La Gesse Foundation, an organization dedicated to assisting young American pianists, presented R. Clipper Erickson at the Kennedy Center Terrace Theater last night. The concert's first half was devoted to heady solo material, including Liszt's B Minor Sonata; after intermission Erickson accompanied violinist David Niwa and indulged in a delightful four-hand piano work with Edmund Battersby.
Two sections from Messiaen's "Vingt Regards sur L'Enfant Jesus" showed Erickson to best advantage as he created a sheen in the upper registers and assertively met the music's rhythmic demands. In Debussy's "Estampes," Erickson offered some sensitive voicing and crisp dynamics, although his phrasing might have been smoother in spots.

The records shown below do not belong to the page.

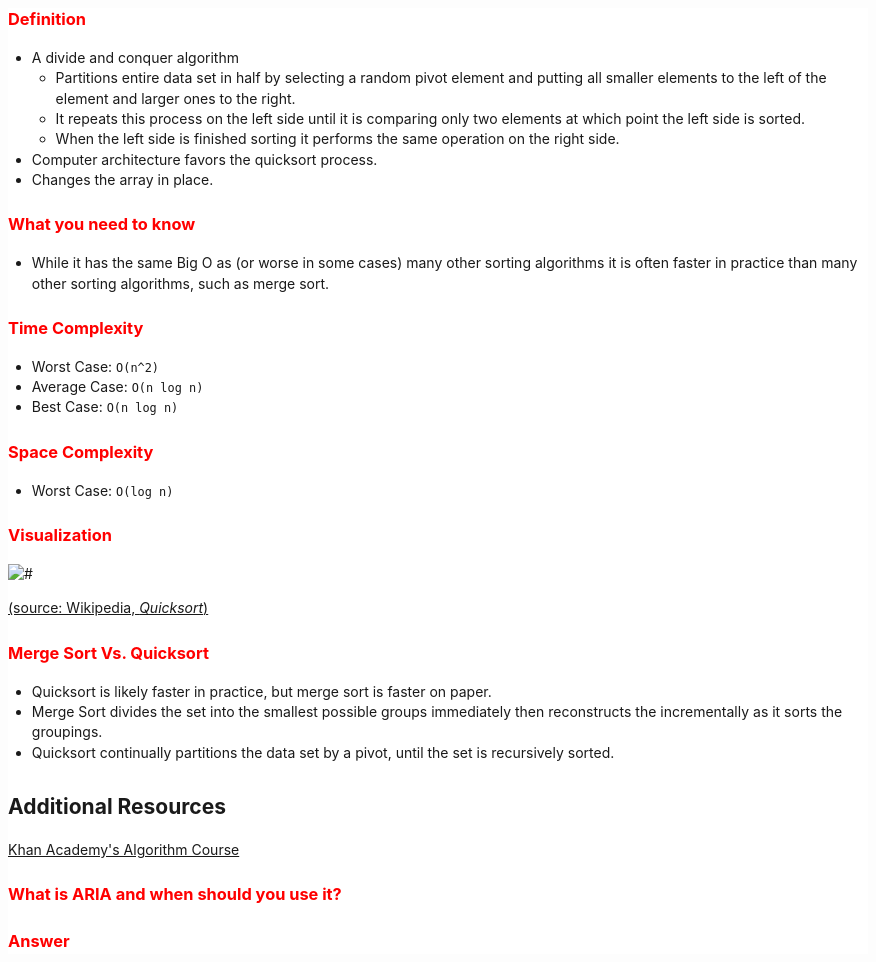### <span style="color: red"> Definition</span>

-   A divide and conquer algorithm
    -   Partitions entire data set in half by selecting a random pivot element and putting all smaller elements to the left of the element and larger ones to the right.
    -   It repeats this process on the left side until it is comparing only two elements at which point the left side is sorted.
    -   When the left side is finished sorting it performs the same operation on the right side.
-   Computer architecture favors the quicksort process.
-   Changes the array in place.

### <span style="color: red"> What you need to know</span>

-   While it has the same Big O as (or worse in some cases) many other sorting algorithms it is often faster in practice than many other sorting algorithms, such as merge sort.

### <span style="color: red"> Time Complexity</span>

-   Worst Case: `O(n^2)`
-   Average Case: `O(n log n)`
-   Best Case: `O(n log n)`

### <span style="color: red"> Space Complexity</span>

-   Worst Case: `O(log n)`

### <span style="color: red"> Visualization</span>

![\#](https://determined-dijkstra-ee7390.netlify.app/README_files/Sorting_quicksort_anim.gif)

[(source: Wikipedia, *Quicksort*)](https://en.wikipedia.org/wiki/Quicksort)

### <span style="color: red"> Merge Sort Vs. Quicksort</span>

-   Quicksort is likely faster in practice, but merge sort is faster on paper.
-   Merge Sort divides the set into the smallest possible groups immediately then reconstructs the incrementally as it sorts the groupings.
-   Quicksort continually partitions the data set by a pivot, until the set is recursively sorted.

<a href="file:///C:/Users/bryan/Downloads/Job-Search/INTERVIEW-PREP-COMPLETE" id="additional-resources"></a>Additional Resources
--------------------------------------------------------------------------------------------------------------------------------

[Khan Academy's Algorithm Course](https://www.khanacademy.org/computing/computer-science/algorithms)

### <span style="color: red"> What is ARIA and when should you use it?</span>

### <span style="color: red"> Answer</span>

Liszt's tremendous Sonata, a match for any pianist's technique and interpretive skills, seemed unfocused and ill-planned. Erickson rushed many passages without apparent cause, yet the tempo lagged in the last portion to the point where the score couldn't stick together.
Erickson can handle the physical side of the sonata, but the expressive aspects will take time to develop.
Niwa, a 1987 graduate of the Curtis Institute, brought fine spirit to Beethoven's "Spring" Sonata, Op. 24. Battersby played the melody of Schubert's F Minor Fantasy with e'lan.